If any updates to the viral load dynamic model occur in the future, a log of these changes will be recorded and available on the calculator website. We note that if it is in fact the case that viral load declines more slowly, and extends beyond day 14 of infection, then (broadly) we anticipate that the calculations here related to sensitivity loss are conservative, and that true sensitivity loss would be smaller than we anticipate in our model (or, alternatively, that larger pool sizes may be acceptable while still limiting loss of diagnostic sensitivity due to dilution).

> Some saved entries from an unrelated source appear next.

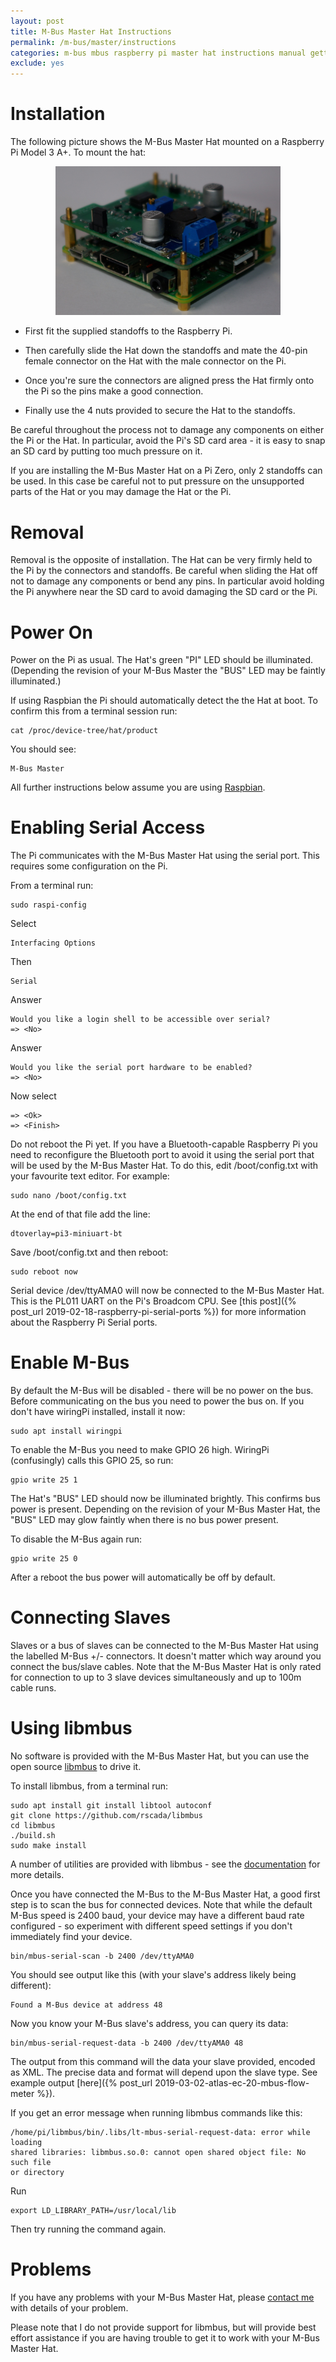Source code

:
 ```yaml
---
layout: post
title: M-Bus Master Hat Instructions
permalink: /m-bus/master/instructions
categories: m-bus mbus raspberry pi master hat instructions manual getting started
exclude: yes
---
```


<style>
.aligncenter {
    text-align: center;
}
</style>

# Installation

The following picture shows the M-Bus Master Hat mounted on a Raspberry Pi Model 3 A+.  To mount the hat:

<p class="aligncenter">
  <img alt="M-Bus Master Hat mounted on a Raspberry Pi Model 3 A+" src="/static/img/mbus_master_and_pi.JPG" width="360" />
</p>

* First fit the supplied standoffs to the Raspberry Pi.

* Then carefully slide the Hat down the standoffs and mate the 40-pin female connector on the Hat with the male connector on the Pi.

* Once you're sure the connectors are aligned press the Hat firmly onto the Pi so the pins make a good connection.

* Finally use the 4 nuts provided to secure the Hat to the standoffs.

Be careful throughout the process not to damage any components on either the Pi or the Hat.  In particular, avoid the Pi's SD card area - it is easy to snap an SD card by putting too much pressure on it.

If you are installing the M-Bus Master Hat on a Pi Zero, only 2 standoffs can be used.  In this case be careful not to put pressure on the unsupported parts of the Hat or you may damage the Hat or the Pi.

# Removal

Removal is the opposite of installation.  The Hat can be very firmly held to the Pi by the connectors and standoffs.  Be careful when sliding the Hat off not to damage any components or bend any pins.  In particular avoid holding the Pi anywhere near the SD card to avoid damaging the SD card or the Pi.

# Power On

Power on the Pi as usual.  The Hat's green "PI" LED should be illuminated.  (Depending the revision of your M-Bus Master the "BUS" LED may be faintly illuminated.)

If using Raspbian the Pi should automatically detect the the Hat at boot.  To confirm this from a terminal session run:
```
cat /proc/device-tree/hat/product
```

You should see:
```
M-Bus Master
```

All further instructions below assume you are using [Raspbian](https://raspbian.org/).

# Enabling Serial Access

The Pi communicates with the M-Bus Master Hat using the serial port.  This requires some configuration on the Pi.

From a terminal run:
```
sudo raspi-config
```

Select
```
Interfacing Options
```

Then
```
Serial
```

Answer
```
Would you like a login shell to be accessible over serial?
=> <No>
```

Answer
```
Would you like the serial port hardware to be enabled?
=> <No>
```

Now select
```
=> <Ok>
=> <Finish>
```

Do not reboot the Pi yet.  If you have a Bluetooth-capable Raspberry Pi you need to reconfigure the Bluetooth port to avoid it using the serial port that will be used by the M-Bus Master Hat.  To do this, edit /boot/config.txt with your favourite text editor.  For example:
```
sudo nano /boot/config.txt
```

At the end of that file add the line:
```
dtoverlay=pi3-miniuart-bt
```

Save /boot/config.txt and then reboot:
```
sudo reboot now
```

Serial device /dev/ttyAMA0 will now be connected to the M-Bus Master Hat.  This is the PL011 UART on the Pi's Broadcom CPU.  See [this post]({% post_url 2019-02-18-raspberry-pi-serial-ports %}) for more information about the Raspberry Pi Serial ports.

# Enable M-Bus

By default the M-Bus will be disabled - there will be no power on the bus.  Before communicating on the bus you need to power the bus on.  If you don't have wiringPi installed, install it now:
```
sudo apt install wiringpi
```

To enable the M-Bus you need to make GPIO 26 high.  WiringPi (confusingly) calls this GPIO 25, so run:
```
gpio write 25 1
```

The Hat's "BUS" LED should now be illuminated brightly.  This confirms bus power is present.  Depending on the revision of your M-Bus Master Hat, the "BUS" LED may glow faintly when there is no bus power present.

To disable the M-Bus again run:
```
gpio write 25 0
```

After a reboot the bus power will automatically be off by default.

# Connecting Slaves

Slaves or a bus of slaves can be connected to the M-Bus Master Hat using the labelled M-Bus +/- connectors.  It doesn't matter which way around you connect the bus/slave cables.  Note that the M-Bus Master Hat is only rated for connection to up to 3 slave devices simultaneously and up to 100m cable runs.

# Using libmbus

No software is provided with the M-Bus Master Hat, but you can use the open source [libmbus](https://github.com/rscada/libmbus) to drive it.

To install libmbus, from a terminal run:
```
sudo apt install git install libtool autoconf
git clone https://github.com/rscada/libmbus
cd libmbus
./build.sh
sudo make install
```

A number of utilities are provided with libmbus - see the [documentation](https://github.com/rscada/libmbus/blob/master/bin/libmbus.pod) for more details.

Once you have connected the M-Bus to the M-Bus Master Hat, a good first step is to scan the bus for connected devices.  Note that while the default M-Bus speed is 2400 baud, your device may have a different baud rate configured - so experiment with different speed settings if you don't immediately find your device.
```
bin/mbus-serial-scan -b 2400 /dev/ttyAMA0
```

You should see output like this (with your slave's address likely being different):
```
Found a M-Bus device at address 48
```

Now you know your M-Bus slave's address, you can query its data:

```
bin/mbus-serial-request-data -b 2400 /dev/ttyAMA0 48
```

The output from this command will the data your slave provided, encoded as XML.  The precise data and format will depend upon the slave type.  See example output [here]({% post_url 2019-03-02-atlas-ec-20-mbus-flow-meter %}).

If you get an error message when running libmbus commands like this:
```
/home/pi/libmbus/bin/.libs/lt-mbus-serial-request-data: error while loading
shared libraries: libmbus.so.0: cannot open shared object file: No such file
or directory
```

Run
```
export LD_LIBRARY_PATH=/usr/local/lib
```

Then try running the command again.

# Problems

If you have any problems with your M-Bus Master Hat, please [contact me](mailto:mbus@packom.net) with details of your problem.

Please note that I do not provide support for libmbus, but will provide best effort assistance if you are having trouble to get it to work with your M-Bus Master Hat.
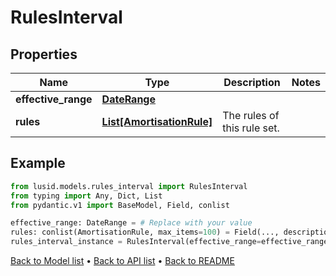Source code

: # RulesInterval

## Properties
Name | Type | Description | Notes
------------ | ------------- | ------------- | -------------
**effective_range** | [**DateRange**](DateRange.md) |  | 
**rules** | [**List[AmortisationRule]**](AmortisationRule.md) | The rules of this rule set. | 
## Example

```python
from lusid.models.rules_interval import RulesInterval
from typing import Any, Dict, List
from pydantic.v1 import BaseModel, Field, conlist

effective_range: DateRange = # Replace with your value
rules: conlist(AmortisationRule, max_items=100) = Field(..., description="The rules of this rule set.")
rules_interval_instance = RulesInterval(effective_range=effective_range, rules=rules)

```

[Back to Model list](../README.md#documentation-for-models) &#8226; [Back to API list](../README.md#documentation-for-api-endpoints) &#8226; [Back to README](../README.md)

Table 1 presents results for the SARS-CoV-2 pooling as reported in Pilcher, Westreich, Hudgens[7]* with a range of prevalence values from 0.001 to 0.10 under the default settings of assay sensitivity=0.95, MAD=0.2 (and thus MAPS=25), and assay specificity=0.99. For prevalence values ranging from 0.001 to 0.10, the D2 efficiency ranges from 0.0685 to 0.5552 and the D3 efficiency ranges from 0.0497 to 0.4966. Within each pooled testing strategy, pooling is most efficient at the lowest prevalence. As prevalence increases, pooled testing for a given strategy becomes less efficient, but within the range examined here pooled testing remains more efficient than individual testing. For example, even at prevalence 10%, the D3 strategy can obtain results for 2,014 individuals per 1,000 tests (versus 1,000 results obtained under individual testing).** Furthermore, pooling still remains more efficient than individual testing at prevalence values of 11% to 20% (see Figure 6 – graphical output from the R Shiny app for the D2 and D3 strategies).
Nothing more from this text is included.